━━━ Data to use ━━━

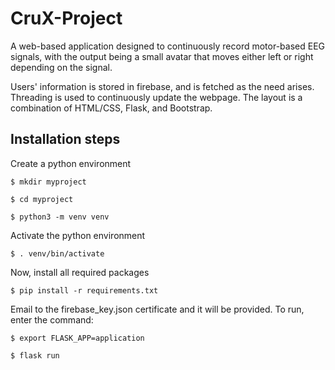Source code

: # CruX-Project

A web-based application designed to continuously record motor-based EEG signals, with the output being a small avatar that moves either left or right depending on the signal.

Users' information is stored in firebase, and is fetched as the need arises. Threading is used to continuously update the webpage. The layout is a combination of HTML/CSS, Flask, and Bootstrap.

## Installation steps

Create a python environment

`$ mkdir myproject`

`$ cd myproject`

`$ python3 -m venv venv`

Activate the python environment

`$ . venv/bin/activate`

Now, install all required packages

`$ pip install -r requirements.txt`

Email to the firebase_key.json certificate and it will be provided.
To run, enter the command:

`$ export FLASK_APP=application`

`$ flask run`
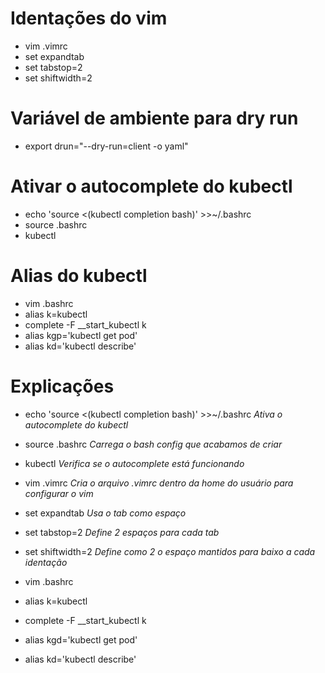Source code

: # Identações do vim

- vim .vimrc 
- set expandtab 
- set tabstop=2
- set shiftwidth=2 

# Variável de ambiente para dry run

- export drun="--dry-run=client -o yaml"

# Ativar o autocomplete do kubectl

- echo 'source <(kubectl completion bash)' >>~/.bashrc 
- source .bashrc
- kubectl 

# Alias do kubectl

- vim .bashrc
- alias k=kubectl
- complete -F __start_kubectl k
- alias kgp='kubectl get pod'
- alias kd='kubectl describe'

# Explicações

- echo 'source <(kubectl completion bash)' >>~/.bashrc *Ativa o autocomplete do kubectl*

- source .bashrc *Carrega o bash config que acabamos de criar*

- kubectl *Verifica se o autocomplete está funcionando*

- vim .vimrc *Cria o arquivo .vimrc dentro da home do usuário para configurar o vim* 

- set expandtab *Usa o tab como espaço*

- set tabstop=2 *Define 2 espaços para cada tab*

- set shiftwidth=2 *Define como 2 o espaço mantidos para baixo a cada identação*

- vim .bashrc

- alias k=kubectl

- complete -F __start_kubectl k

- alias kgd='kubectl get pod'

- alias kd='kubectl describe'

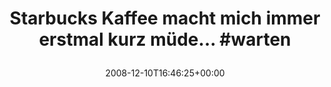 ---
retweeted: false
source: <a href="http://twitter.com" rel="nofollow">Twitter Web Client</a>
entities:
  hashtags:
  - text: warten
    indices:
    - '55'
    - '62'
  symbols: []
  user_mentions: []
  urls: []
display_text_range:
- '0'
- '62'
favorite_count: '0'
id_str: '1049458789'
truncated: false
retweet_count: '0'
id: '1049458789'
created_at: Wed Dec 10 16:46:25 +0000 2008
favorited: false
full_text: 'Starbucks Kaffee macht mich immer erstmal kurz müde... #warten'
lang: de
tags:
- warten
- pesos/twitter
date: '2008-12-10T16:46:25+00:00'
src: https://twitter.com/bascht/status/1049458789
original_url: https://twitter.com/bascht/status/1049458789
type: twitter_tweet
text: 'Starbucks Kaffee macht mich immer erstmal kurz müde... #warten'
title: 'Starbucks Kaffee macht mich immer erstmal kurz müde... #warten

  '

---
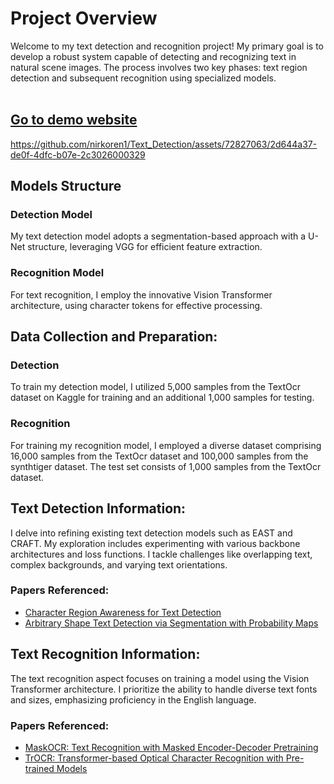 # Project Overview

Welcome to my text detection and recognition project! My primary goal is to develop a robust system capable of detecting and recognizing text in natural scene images. The process involves two key phases: text region detection and subsequent recognition using specialized models. <br>
<br>
## [Go to demo website](https://nirkoren1.github.io/Text_Detection/)


https://github.com/nirkoren1/Text_Detection/assets/72827063/2d644a37-de0f-4dfc-b07e-2c3026000329



## Models Structure

### Detection Model
My text detection model adopts a segmentation-based approach with a U-Net structure, leveraging VGG for efficient feature extraction.

### Recognition Model
For text recognition, I employ the innovative Vision Transformer architecture, using character tokens for effective processing.

## Data Collection and Preparation:

### Detection
To train my detection model, I utilized 5,000 samples from the TextOcr dataset on Kaggle for training and an additional 1,000 samples for testing.

### Recognition
For training my recognition model, I employed a diverse dataset comprising 16,000 samples from the TextOcr dataset and 100,000 samples from the synthtiger dataset. The test set consists of 1,000 samples from the TextOcr dataset.

## Text Detection Information:

I delve into refining existing text detection models such as EAST and CRAFT. My exploration includes experimenting with various backbone architectures and loss functions. I tackle challenges like overlapping text, complex backgrounds, and varying text orientations.

### Papers Referenced:
- [Character Region Awareness for Text Detection](https://arxiv.org/pdf/1904.01941v1.pdf)
- [Arbitrary Shape Text Detection via Segmentation with Probability Maps](https://arxiv.org/pdf/2208.12419.pdf)

## Text Recognition Information:

The text recognition aspect focuses on training a model using the Vision Transformer architecture. I prioritize the ability to handle diverse text fonts and sizes, emphasizing proficiency in the English language.

### Papers Referenced:
- [MaskOCR: Text Recognition with Masked Encoder-Decoder Pretraining](https://arxiv.org/pdf/2206.00311v3.pdf)
- [TrOCR: Transformer-based Optical Character Recognition with Pre-trained Models](https://arxiv.org/pdf/2109.10282v5.pdf)


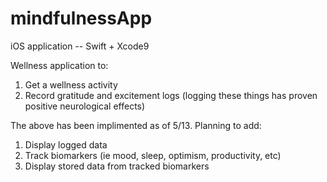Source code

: # mindfulnessApp

iOS application -- Swift + Xcode9 

Wellness application to: 
1. Get a wellness activity 
2. Record gratitude and excitement logs (logging these things has proven positive neurological effects) 

The above has been implimented as of 5/13. Planning to add:
1. Display logged data 
2. Track biomarkers (ie mood, sleep, optimism, productivity, etc)
3. Display stored data from tracked biomarkers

━━━

Prompt — Each line of the material that has the word "shiftwidth" belongs in the answer.

Answer to the exercise —
- set shiftwidth=2 
- set shiftwidth=2 *Define como 2 o espaço mantidos para baixo a cada identação*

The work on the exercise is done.